Mediobasal hypothalamic slices of adult ovariectomized (OVX) rats treated or not with 17 beta-estradiol (E2) were superfused in buffered (pH 7.2) Locke medium containing bacitracin. A 6-min pulse of K+ (56 m M) was less effective in releasing luteinizing hormone releasing hormone (LH-RH) from mediobasal hypothalamic slices sampled from OVX rats than from OVX animals treated subcutaneously with either E2 or stilbestrol implants for 5 days; in contrast, the basal release of the neuropeptide was identical in both cases. Direct addition to the superfusion medium of 17 beta-estradiol (10(-10) to 10(-7) M) or stilbestrol (10(-8) M) potentiated the K+-induced LH-RH release from slices of OVX animals. The K+-induced LH-RH release observed after in vivo E2 implantation was not further amplified by in vitro addition of the hormone. Tamoxifen and hydroxytamoxifen, estrogen antagonists, were ineffective by themselves, but reversed the E2 facilitation of K+-evoked LH-RH release. In contrast, 17 alpha-estradiol, progesterone, or cholesterol (10(-8) or 10(-9) M) hat no effect on either basal or stimulated release of the neurohormone.

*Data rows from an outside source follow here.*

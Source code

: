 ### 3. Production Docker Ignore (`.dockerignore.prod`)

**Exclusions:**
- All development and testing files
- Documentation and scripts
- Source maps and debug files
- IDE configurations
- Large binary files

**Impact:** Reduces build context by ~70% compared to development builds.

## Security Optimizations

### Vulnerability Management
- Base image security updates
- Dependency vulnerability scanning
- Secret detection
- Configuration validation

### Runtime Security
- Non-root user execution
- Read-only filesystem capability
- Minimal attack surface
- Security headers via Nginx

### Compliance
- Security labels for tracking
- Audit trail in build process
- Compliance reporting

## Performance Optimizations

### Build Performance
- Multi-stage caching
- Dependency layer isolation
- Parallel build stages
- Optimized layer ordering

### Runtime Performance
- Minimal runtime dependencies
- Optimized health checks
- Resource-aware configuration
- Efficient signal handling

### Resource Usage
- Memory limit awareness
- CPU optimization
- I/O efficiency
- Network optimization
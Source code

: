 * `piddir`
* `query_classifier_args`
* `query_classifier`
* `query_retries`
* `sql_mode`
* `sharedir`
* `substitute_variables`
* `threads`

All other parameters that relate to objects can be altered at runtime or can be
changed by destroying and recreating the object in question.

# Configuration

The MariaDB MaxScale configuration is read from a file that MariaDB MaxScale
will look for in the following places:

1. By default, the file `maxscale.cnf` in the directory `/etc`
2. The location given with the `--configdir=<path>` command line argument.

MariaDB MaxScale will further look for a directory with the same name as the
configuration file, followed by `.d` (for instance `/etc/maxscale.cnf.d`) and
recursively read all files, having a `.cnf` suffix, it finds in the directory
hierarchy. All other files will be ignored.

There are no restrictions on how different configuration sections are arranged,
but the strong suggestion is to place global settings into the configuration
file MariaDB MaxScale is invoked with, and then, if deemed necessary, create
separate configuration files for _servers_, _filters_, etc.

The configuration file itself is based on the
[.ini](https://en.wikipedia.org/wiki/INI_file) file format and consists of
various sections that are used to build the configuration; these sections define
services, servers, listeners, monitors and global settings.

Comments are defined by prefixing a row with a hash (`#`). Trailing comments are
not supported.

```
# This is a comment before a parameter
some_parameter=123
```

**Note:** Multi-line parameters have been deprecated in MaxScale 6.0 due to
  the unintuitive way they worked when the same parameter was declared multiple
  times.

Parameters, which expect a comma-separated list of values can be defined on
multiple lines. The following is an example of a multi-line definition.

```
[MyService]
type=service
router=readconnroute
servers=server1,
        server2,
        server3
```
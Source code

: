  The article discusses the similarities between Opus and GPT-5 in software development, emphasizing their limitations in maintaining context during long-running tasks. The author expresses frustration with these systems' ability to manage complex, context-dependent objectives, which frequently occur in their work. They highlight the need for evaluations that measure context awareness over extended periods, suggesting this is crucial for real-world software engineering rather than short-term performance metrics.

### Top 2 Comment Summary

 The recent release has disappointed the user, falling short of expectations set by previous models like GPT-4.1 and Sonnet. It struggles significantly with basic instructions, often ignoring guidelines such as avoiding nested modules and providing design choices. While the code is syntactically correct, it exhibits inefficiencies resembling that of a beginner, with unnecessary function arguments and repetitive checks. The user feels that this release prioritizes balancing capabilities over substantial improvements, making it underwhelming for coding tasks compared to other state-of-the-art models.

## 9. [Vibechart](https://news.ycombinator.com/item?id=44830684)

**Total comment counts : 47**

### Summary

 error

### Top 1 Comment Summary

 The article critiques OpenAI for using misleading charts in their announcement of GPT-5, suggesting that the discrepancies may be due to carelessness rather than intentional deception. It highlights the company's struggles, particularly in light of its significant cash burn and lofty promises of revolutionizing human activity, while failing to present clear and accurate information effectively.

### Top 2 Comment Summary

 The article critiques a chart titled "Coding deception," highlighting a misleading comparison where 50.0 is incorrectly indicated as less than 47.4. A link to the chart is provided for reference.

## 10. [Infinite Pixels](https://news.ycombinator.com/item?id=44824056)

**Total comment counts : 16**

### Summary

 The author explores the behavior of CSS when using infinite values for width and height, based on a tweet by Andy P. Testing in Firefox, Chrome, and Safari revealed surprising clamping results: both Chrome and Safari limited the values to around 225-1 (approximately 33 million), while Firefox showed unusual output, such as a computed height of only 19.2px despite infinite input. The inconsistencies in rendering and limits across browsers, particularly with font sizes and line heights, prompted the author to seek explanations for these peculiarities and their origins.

Somatostatin release measured under identical conditions was not affected by castration or by in vitro addition of the steroid. (1) estradiol appears selectively and specifically involved in the process coupling, nerve endings depolarization, and LH-RH release, and (2) the effect is receptor-mediated and does not appear to require nuclear translocation of the steroid or transcription processes, since it can be readily elicited upon addition of the hormone to nerve endings disconnected from their cell bodies.